> What the exercise asks
Give again, unaltered, the lines of the listing below that run from the line having "- data_collection/testing_data_2019_2025/GTPL_testing.csv" through the line having "- data_collection/testing_data_2019_2025/GUJGASLTD_testing.csv".

****************************************

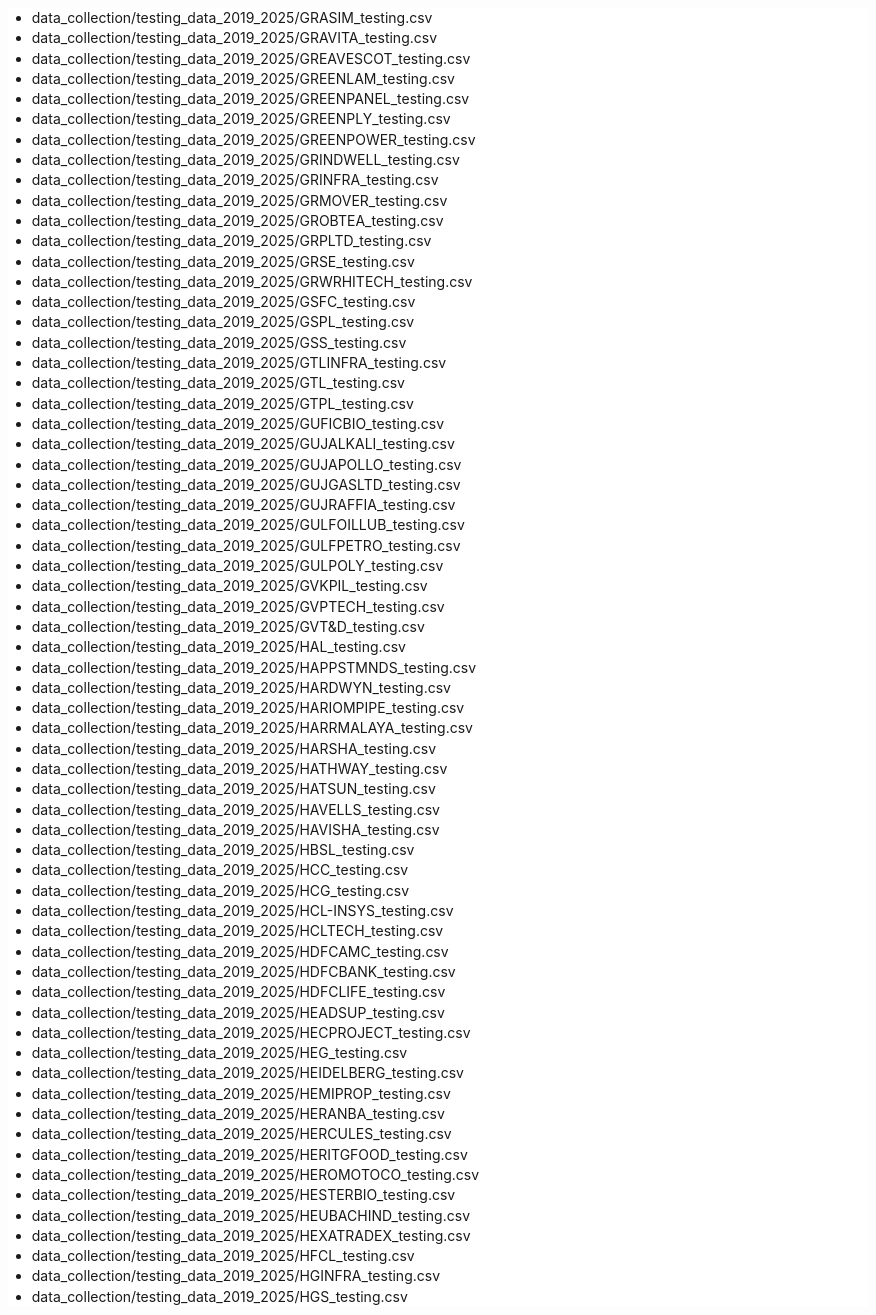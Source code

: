 - data_collection/testing_data_2019_2025/GRASIM_testing.csv
- data_collection/testing_data_2019_2025/GRAVITA_testing.csv
- data_collection/testing_data_2019_2025/GREAVESCOT_testing.csv
- data_collection/testing_data_2019_2025/GREENLAM_testing.csv
- data_collection/testing_data_2019_2025/GREENPANEL_testing.csv
- data_collection/testing_data_2019_2025/GREENPLY_testing.csv
- data_collection/testing_data_2019_2025/GREENPOWER_testing.csv
- data_collection/testing_data_2019_2025/GRINDWELL_testing.csv
- data_collection/testing_data_2019_2025/GRINFRA_testing.csv
- data_collection/testing_data_2019_2025/GRMOVER_testing.csv
- data_collection/testing_data_2019_2025/GROBTEA_testing.csv
- data_collection/testing_data_2019_2025/GRPLTD_testing.csv
- data_collection/testing_data_2019_2025/GRSE_testing.csv
- data_collection/testing_data_2019_2025/GRWRHITECH_testing.csv
- data_collection/testing_data_2019_2025/GSFC_testing.csv
- data_collection/testing_data_2019_2025/GSPL_testing.csv
- data_collection/testing_data_2019_2025/GSS_testing.csv
- data_collection/testing_data_2019_2025/GTLINFRA_testing.csv
- data_collection/testing_data_2019_2025/GTL_testing.csv
- data_collection/testing_data_2019_2025/GTPL_testing.csv
- data_collection/testing_data_2019_2025/GUFICBIO_testing.csv
- data_collection/testing_data_2019_2025/GUJALKALI_testing.csv
- data_collection/testing_data_2019_2025/GUJAPOLLO_testing.csv
- data_collection/testing_data_2019_2025/GUJGASLTD_testing.csv
- data_collection/testing_data_2019_2025/GUJRAFFIA_testing.csv
- data_collection/testing_data_2019_2025/GULFOILLUB_testing.csv
- data_collection/testing_data_2019_2025/GULFPETRO_testing.csv
- data_collection/testing_data_2019_2025/GULPOLY_testing.csv
- data_collection/testing_data_2019_2025/GVKPIL_testing.csv
- data_collection/testing_data_2019_2025/GVPTECH_testing.csv
- data_collection/testing_data_2019_2025/GVT&D_testing.csv
- data_collection/testing_data_2019_2025/HAL_testing.csv
- data_collection/testing_data_2019_2025/HAPPSTMNDS_testing.csv
- data_collection/testing_data_2019_2025/HARDWYN_testing.csv
- data_collection/testing_data_2019_2025/HARIOMPIPE_testing.csv
- data_collection/testing_data_2019_2025/HARRMALAYA_testing.csv
- data_collection/testing_data_2019_2025/HARSHA_testing.csv
- data_collection/testing_data_2019_2025/HATHWAY_testing.csv
- data_collection/testing_data_2019_2025/HATSUN_testing.csv
- data_collection/testing_data_2019_2025/HAVELLS_testing.csv
- data_collection/testing_data_2019_2025/HAVISHA_testing.csv
- data_collection/testing_data_2019_2025/HBSL_testing.csv
- data_collection/testing_data_2019_2025/HCC_testing.csv
- data_collection/testing_data_2019_2025/HCG_testing.csv
- data_collection/testing_data_2019_2025/HCL-INSYS_testing.csv
- data_collection/testing_data_2019_2025/HCLTECH_testing.csv
- data_collection/testing_data_2019_2025/HDFCAMC_testing.csv
- data_collection/testing_data_2019_2025/HDFCBANK_testing.csv
- data_collection/testing_data_2019_2025/HDFCLIFE_testing.csv
- data_collection/testing_data_2019_2025/HEADSUP_testing.csv
- data_collection/testing_data_2019_2025/HECPROJECT_testing.csv
- data_collection/testing_data_2019_2025/HEG_testing.csv
- data_collection/testing_data_2019_2025/HEIDELBERG_testing.csv
- data_collection/testing_data_2019_2025/HEMIPROP_testing.csv
- data_collection/testing_data_2019_2025/HERANBA_testing.csv
- data_collection/testing_data_2019_2025/HERCULES_testing.csv
- data_collection/testing_data_2019_2025/HERITGFOOD_testing.csv
- data_collection/testing_data_2019_2025/HEROMOTOCO_testing.csv
- data_collection/testing_data_2019_2025/HESTERBIO_testing.csv
- data_collection/testing_data_2019_2025/HEUBACHIND_testing.csv
- data_collection/testing_data_2019_2025/HEXATRADEX_testing.csv
- data_collection/testing_data_2019_2025/HFCL_testing.csv
- data_collection/testing_data_2019_2025/HGINFRA_testing.csv
- data_collection/testing_data_2019_2025/HGS_testing.csv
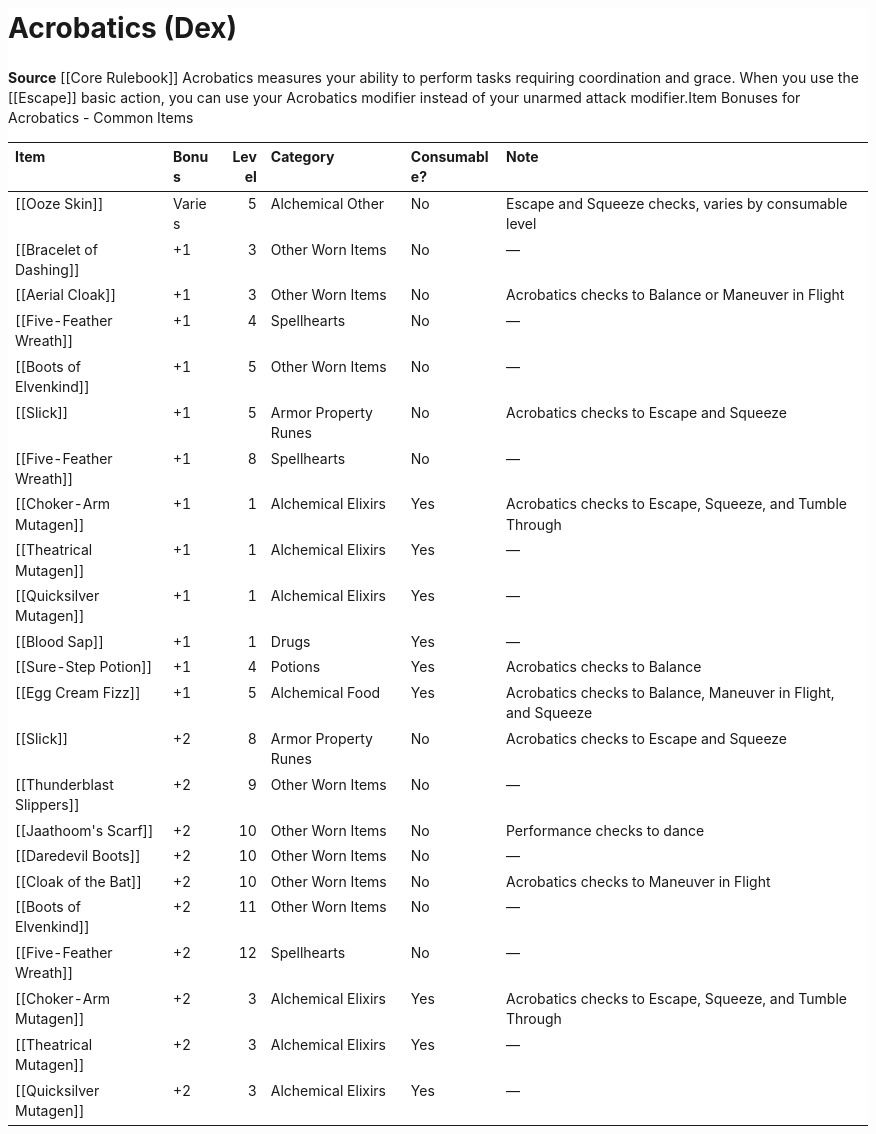 ﻿---
ability:
- Dexterity
ability_boost:
- Dexterity
id: '1'
name: Acrobatics
rarity: Common
skill:
- Acrobatics
source: '[[DATABASE/source/Core Rulebook|Core Rulebook]]'
trait: null
type: Skill

---
# Acrobatics (Dex)

**Source** [[Core Rulebook]] 
Acrobatics measures your ability to perform tasks requiring coordination and grace. When you use the [[Escape]] basic action, you can use your Acrobatics modifier instead of your unarmed attack modifier.<span>Item Bonuses for Acrobatics - Common Items</span>

| Item                                                                      | Bonus   |   Level | Category             | Consumable?   | Note                                                          |
|:--------------------------------------------------------------------------|:--------|--------:|:---------------------|:--------------|:--------------------------------------------------------------|
| [[Ooze Skin]]                                | Varies  |       5 | Alchemical Other     | No            | Escape and Squeeze checks, varies by consumable level         |
| [[Bracelet of Dashing]]            | +1      |       3 | Other Worn Items     | No            | —                                                             |
| [[Aerial Cloak]]                          | +1      |       3 | Other Worn Items     | No            | Acrobatics checks to Balance or Maneuver in Flight            |
| [[Five-Feather Wreath]]            | +1      |       4 | Spellhearts          | No            | —                                                             |
| [[Boots of Elvenkind]]              | +1      |       5 | Other Worn Items     | No            | —                                                             |
| [[Slick]]                                        | +1      |       5 | Armor Property Runes | No            | Acrobatics checks to Escape and Squeeze                       |
| [[Five-Feather Wreath]]  | +1      |       8 | Spellhearts          | No            | —                                                             |
| [[Choker-Arm Mutagen]]     | +1      |       1 | Alchemical Elixirs   | Yes           | Acrobatics checks to Escape, Squeeze, and Tumble Through      |
| [[Theatrical Mutagen]]     | +1      |       1 | Alchemical Elixirs   | Yes           | —                                                             |
| [[Quicksilver Mutagen]]   | +1      |       1 | Alchemical Elixirs   | Yes           | —                                                             |
| [[Blood Sap]]                                | +1      |       1 | Drugs                | Yes           | —                                                             |
| [[Sure-Step Potion]]                  | +1      |       4 | Potions              | Yes           | Acrobatics checks to Balance                                  |
| [[Egg Cream Fizz]]                      | +1      |       5 | Alchemical Food      | Yes           | Acrobatics checks to Balance, Maneuver in Flight, and Squeeze |
| [[Slick]]                              | +2      |       8 | Armor Property Runes | No            | Acrobatics checks to Escape and Squeeze                       |
| [[Thunderblast Slippers]]        | +2      |       9 | Other Worn Items     | No            | —                                                             |
| [[Jaathoom's Scarf]]                  | +2      |      10 | Other Worn Items     | No            | Performance checks to dance                                   |
| [[Daredevil Boots]]                    | +2      |      10 | Other Worn Items     | No            | —                                                             |
| [[Cloak of the Bat]]                  | +2      |      10 | Other Worn Items     | No            | Acrobatics checks to Maneuver in Flight                       |
| [[Boots of Elvenkind]]    | +2      |      11 | Other Worn Items     | No            | —                                                             |
| [[Five-Feather Wreath]]    | +2      |      12 | Spellhearts          | No            | —                                                             |
| [[Choker-Arm Mutagen]]   | +2      |       3 | Alchemical Elixirs   | Yes           | Acrobatics checks to Escape, Squeeze, and Tumble Through      |
| [[Theatrical Mutagen]]   | +2      |       3 | Alchemical Elixirs   | Yes           | —                                                             |
| [[Quicksilver Mutagen]] | +2      |       3 | Alchemical Elixirs   | Yes           | —                                                             |
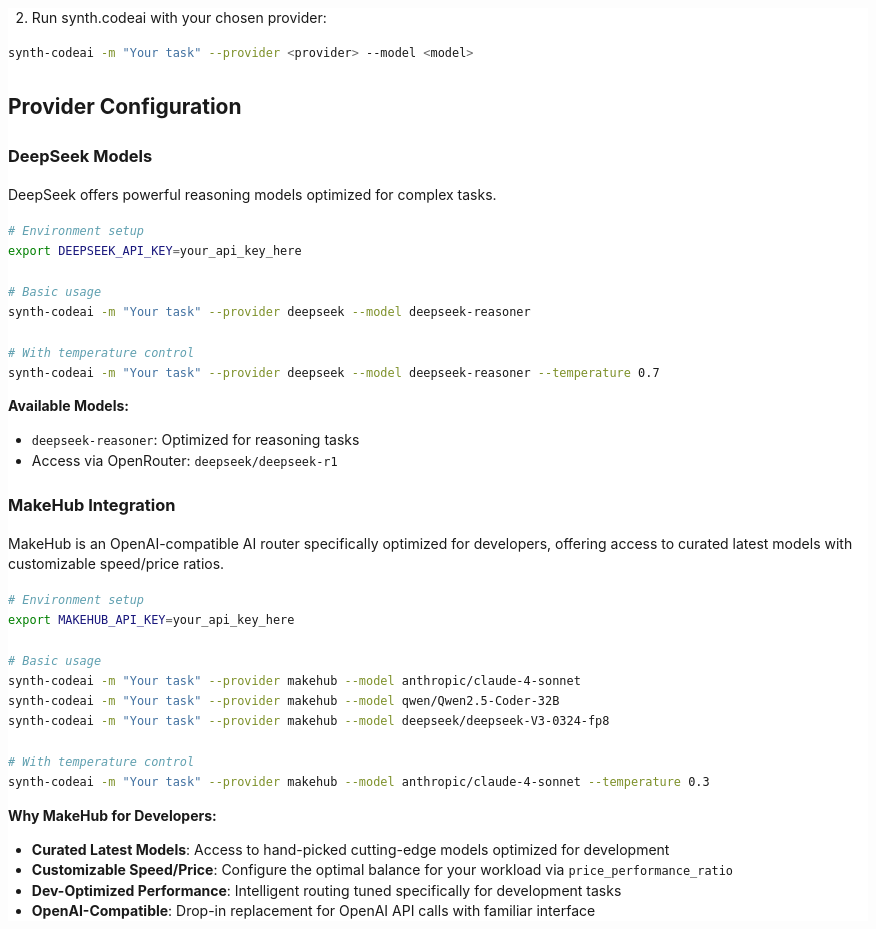 2. Run synth.codeai with your chosen provider:
```bash
synth-codeai -m "Your task" --provider <provider> --model <model>
```

  </TabItem>
</Tabs>

## Provider Configuration

<Tabs groupId="model-provider">
  <TabItem value="deepseek" label="DeepSeek" default>

### DeepSeek Models

DeepSeek offers powerful reasoning models optimized for complex tasks.

```bash
# Environment setup
export DEEPSEEK_API_KEY=your_api_key_here

# Basic usage
synth-codeai -m "Your task" --provider deepseek --model deepseek-reasoner

# With temperature control
synth-codeai -m "Your task" --provider deepseek --model deepseek-reasoner --temperature 0.7
```

**Available Models:**
- `deepseek-reasoner`: Optimized for reasoning tasks
- Access via OpenRouter: `deepseek/deepseek-r1`
</TabItem>
<TabItem value="makehub" label="MakeHub">

### MakeHub Integration

MakeHub is an OpenAI-compatible AI router specifically optimized for developers, offering access to curated latest models with customizable speed/price ratios.

```bash
# Environment setup
export MAKEHUB_API_KEY=your_api_key_here

# Basic usage
synth-codeai -m "Your task" --provider makehub --model anthropic/claude-4-sonnet
synth-codeai -m "Your task" --provider makehub --model qwen/Qwen2.5-Coder-32B
synth-codeai -m "Your task" --provider makehub --model deepseek/deepseek-V3-0324-fp8

# With temperature control
synth-codeai -m "Your task" --provider makehub --model anthropic/claude-4-sonnet --temperature 0.3
```

**Why MakeHub for Developers:**
- **Curated Latest Models**: Access to hand-picked cutting-edge models optimized for development
- **Customizable Speed/Price**: Configure the optimal balance for your workload via `price_performance_ratio`
- **Dev-Optimized Performance**: Intelligent routing tuned specifically for development tasks
- **OpenAI-Compatible**: Drop-in replacement for OpenAI API calls with familiar interface
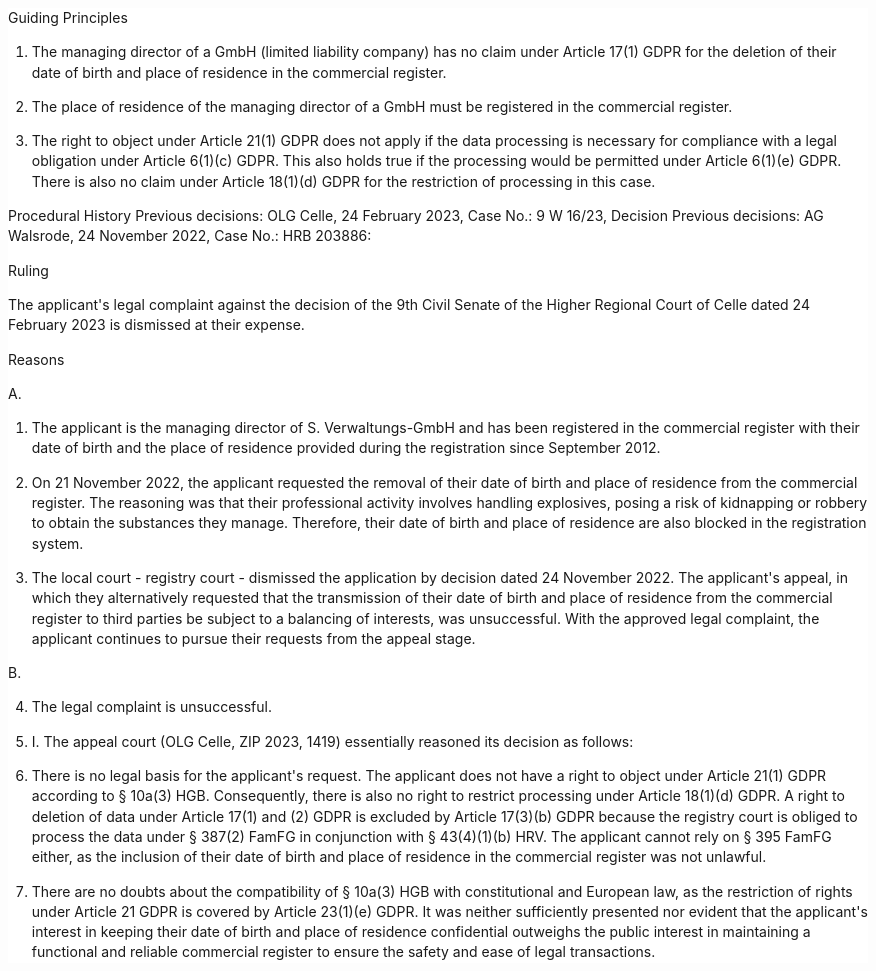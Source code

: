 Guiding Principles

1. The managing director of a GmbH (limited liability company) has no claim under Article 17(1) GDPR for the deletion of their date of birth and place of residence in the commercial register.

2. The place of residence of the managing director of a GmbH must be registered in the commercial register.

3. The right to object under Article 21(1) GDPR does not apply if the data processing is necessary for compliance with a legal obligation under Article 6(1)(c) GDPR. This also holds true if the processing would be permitted under Article 6(1)(e) GDPR. There is also no claim under Article 18(1)(d) GDPR for the restriction of processing in this case.

Procedural History
Previous decisions: OLG Celle, 24 February 2023, Case No.: 9 W 16/23, Decision
Previous decisions: AG Walsrode, 24 November 2022, Case No.: HRB 203886:

Ruling

The applicant's legal complaint against the decision of the 9th Civil Senate of the Higher Regional Court of Celle dated 24 February 2023 is dismissed at their expense.

Reasons

A.

1. The applicant is the managing director of S. Verwaltungs-GmbH and has been registered in the commercial register with their date of birth and the place of residence provided during the registration since September 2012.

2. On 21 November 2022, the applicant requested the removal of their date of birth and place of residence from the commercial register. The reasoning was that their professional activity involves handling explosives, posing a risk of kidnapping or robbery to obtain the substances they manage. Therefore, their date of birth and place of residence are also blocked in the registration system.

3. The local court - registry court - dismissed the application by decision dated 24 November 2022. The applicant's appeal, in which they alternatively requested that the transmission of their date of birth and place of residence from the commercial register to third parties be subject to a balancing of interests, was unsuccessful. With the approved legal complaint, the applicant continues to pursue their requests from the appeal stage.

B.

4. The legal complaint is unsuccessful.

5. I. The appeal court (OLG Celle, ZIP 2023, 1419) essentially reasoned its decision as follows:

6. There is no legal basis for the applicant's request. The applicant does not have a right to object under Article 21(1) GDPR according to § 10a(3) HGB. Consequently, there is also no right to restrict processing under Article 18(1)(d) GDPR. A right to deletion of data under Article 17(1) and (2) GDPR is excluded by Article 17(3)(b) GDPR because the registry court is obliged to process the data under § 387(2) FamFG in conjunction with § 43(4)(1)(b) HRV. The applicant cannot rely on § 395 FamFG either, as the inclusion of their date of birth and place of residence in the commercial register was not unlawful.

7. There are no doubts about the compatibility of § 10a(3) HGB with constitutional and European law, as the restriction of rights under Article 21 GDPR is covered by Article 23(1)(e) GDPR. It was neither sufficiently presented nor evident that the applicant's interest in keeping their date of birth and place of residence confidential outweighs the public interest in maintaining a functional and reliable commercial register to ensure the safety and ease of legal transactions.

****************************************

> Response to the exercise
- data_collection/testing_data_2019_2025/GTPL_testing.csv
- data_collection/testing_data_2019_2025/GUFICBIO_testing.csv
- data_collection/testing_data_2019_2025/GUJALKALI_testing.csv
- data_collection/testing_data_2019_2025/GUJAPOLLO_testing.csv
- data_collection/testing_data_2019_2025/GUJGASLTD_testing.csv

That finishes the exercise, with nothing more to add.